Return each line of the listing that contains the string "TabItem".

====== Provided data

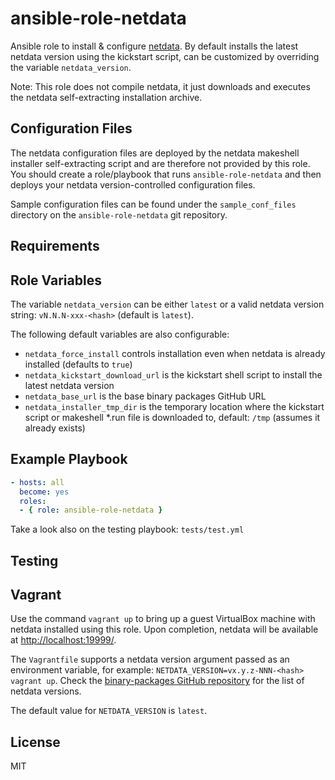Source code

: ansible-role-netdata
=========

Ansible role to install & configure [netdata](https://github.com/firehol/netdata). By default installs the latest netdata version using the kickstart script, can be customized by overriding the variable `netdata_version`.

Note: This role does not compile netdata, it just downloads and executes the netdata self-extracting installation archive.

Configuration Files
-------------------

The netdata configuration files are deployed by the netdata makeshell installer self-extracting script and are therefore not provided by this role. You should create a role/playbook that runs `ansible-role-netdata` and then deploys your netdata version-controlled configuration files.

Sample configuration files can be found under the `sample_conf_files` directory on the `ansible-role-netdata` git repository.

Requirements
------------

Role Variables
--------------

The variable `netdata_version` can be either `latest` or a valid netdata version string: `vN.N.N-xxx-<hash>` (default is `latest`).

The following default variables are also configurable:
- `netdata_force_install` controls installation even when netdata is already installed (defaults to `true`)
- `netdata_kickstart_download_url` is the kickstart shell script to install the latest netdata version
- `netdata_base_url` is the base binary packages GitHub URL
- `netdata_installer_tmp_dir` is the temporary location where the kickstart script or makeshell *.run file is downloaded to, default: `/tmp` (assumes it already exists)

Example Playbook
----------------

``` yaml
- hosts: all
  become: yes
  roles:
  - { role: ansible-role-netdata }
```

Take a look also on the testing playbook: `tests/test.yml`

Testing
-------

Vagrant
-------

Use the command `vagrant up` to bring up a guest VirtualBox machine with netdata installed using this role. Upon completion, netdata will be available at <http://localhost:19999/>.

The `Vagrantfile` supports a netdata version argument passed as an environment variable, for example: `NETDATA_VERSION=vx.y.z-NNN-<hash> vagrant up`. Check the [binary-packages GitHub repository](https://github.com/firehol/binary-packages) for the list of netdata versions.

The default value for `NETDATA_VERSION` is `latest`.

License
-------

MIT
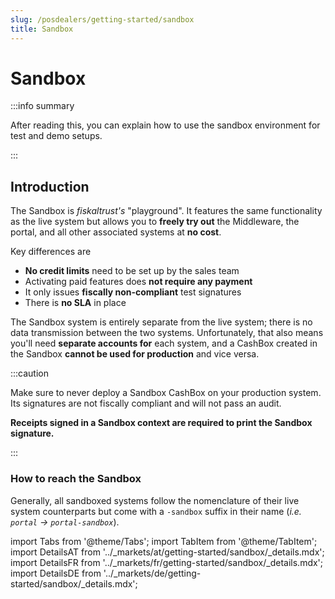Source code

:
 ```yaml
---
slug: /posdealers/getting-started/sandbox
title: Sandbox
---
```

# Sandbox

:::info summary

After reading this, you can explain how to use the sandbox environment for test and demo setups.

:::

## Introduction

The Sandbox is *fiskaltrust's* "playground". It features the same functionality as the live system but allows you to **freely try out** the Middleware, the portal, and all other associated systems at **no cost**.

Key differences are

* **No credit limits** need to be set up by the sales team
* Activating paid features does **not require any payment**
* It only issues **fiscally non-compliant** test signatures
* There is **no SLA** in place  

The Sandbox system is entirely separate from the live system; there is no data transmission between the two systems.
Unfortunately, that also means you'll need **separate accounts for** each system, and a CashBox created in the Sandbox **cannot be used for production** and vice versa.

:::caution

Make sure to never deploy a Sandbox CashBox on your production system. Its signatures are not fiscally compliant and will not pass an audit.

**Receipts signed in a Sandbox context are required to print the Sandbox signature.**

:::

### How to reach the Sandbox

Generally, all sandboxed systems follow the nomenclature of their live system counterparts but come with a `-sandbox` suffix in their name (*i.e. `portal` &rarr; `portal-sandbox`*).


import Tabs from '@theme/Tabs';
import TabItem from '@theme/TabItem';
import DetailsAT from '../_markets/at/getting-started/sandbox/_details.mdx';
import DetailsFR from '../_markets/fr/getting-started/sandbox/_details.mdx';
import DetailsDE from '../_markets/de/getting-started/sandbox/_details.mdx';

<Tabs groupId="market">

  <TabItem value="AT" label="Austria">
    <DetailsAT />
  </TabItem>

  <TabItem value="FR" label="France">
    <DetailsFR />
  </TabItem>

  <TabItem value="DE" label="Germany">
    <DetailsDE />
  </TabItem>

</Tabs>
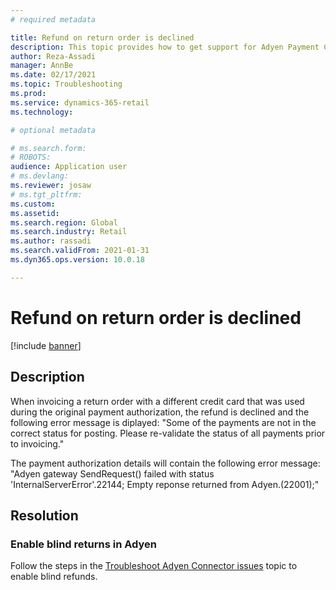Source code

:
 ```yaml
---
# required metadata

title: Refund on return order is declined
description: This topic provides how to get support for Adyen Payment Connector issues. 
author: Reza-Assadi
manager: AnnBe
ms.date: 02/17/2021
ms.topic: Troubleshooting
ms.prod: 
ms.service: dynamics-365-retail
ms.technology: 

# optional metadata

# ms.search.form: 
# ROBOTS: 
audience: Application user
# ms.devlang: 
ms.reviewer: josaw
# ms.tgt_pltfrm: 
ms.custom: 
ms.assetid: 
ms.search.region: Global
ms.search.industry: Retail
ms.author: rassadi
ms.search.validFrom: 2021-01-31
ms.dyn365.ops.version: 10.0.18

---
```


# Refund on return order is declined

[!include [banner](../../includes/banner.md)]

## Description
When invoicing a return order with a different credit card that was used during the original payment authorization, the refund is declined and the following error message is diplayed: "Some of the payments are not in the correct status for posting. Please re-validate the status of all payments prior to invoicing."

The payment authorization details will contain the following error message: "Adyen gateway SendRequest() failed with status 'InternalServerError'.22144; Empty reponse returned from Adyen.(22001);"

## Resolution

### Enable blind returns in Adyen
Follow the steps in the [Troubleshoot Adyen Connector issues](adyen-support.md) topic to enable blind refunds.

============

## Task result
import TabItem from '@theme/TabItem';
  <TabItem value="AT" label="Austria">
  </TabItem>
  <TabItem value="FR" label="France">
  </TabItem>
  <TabItem value="DE" label="Germany">
  </TabItem>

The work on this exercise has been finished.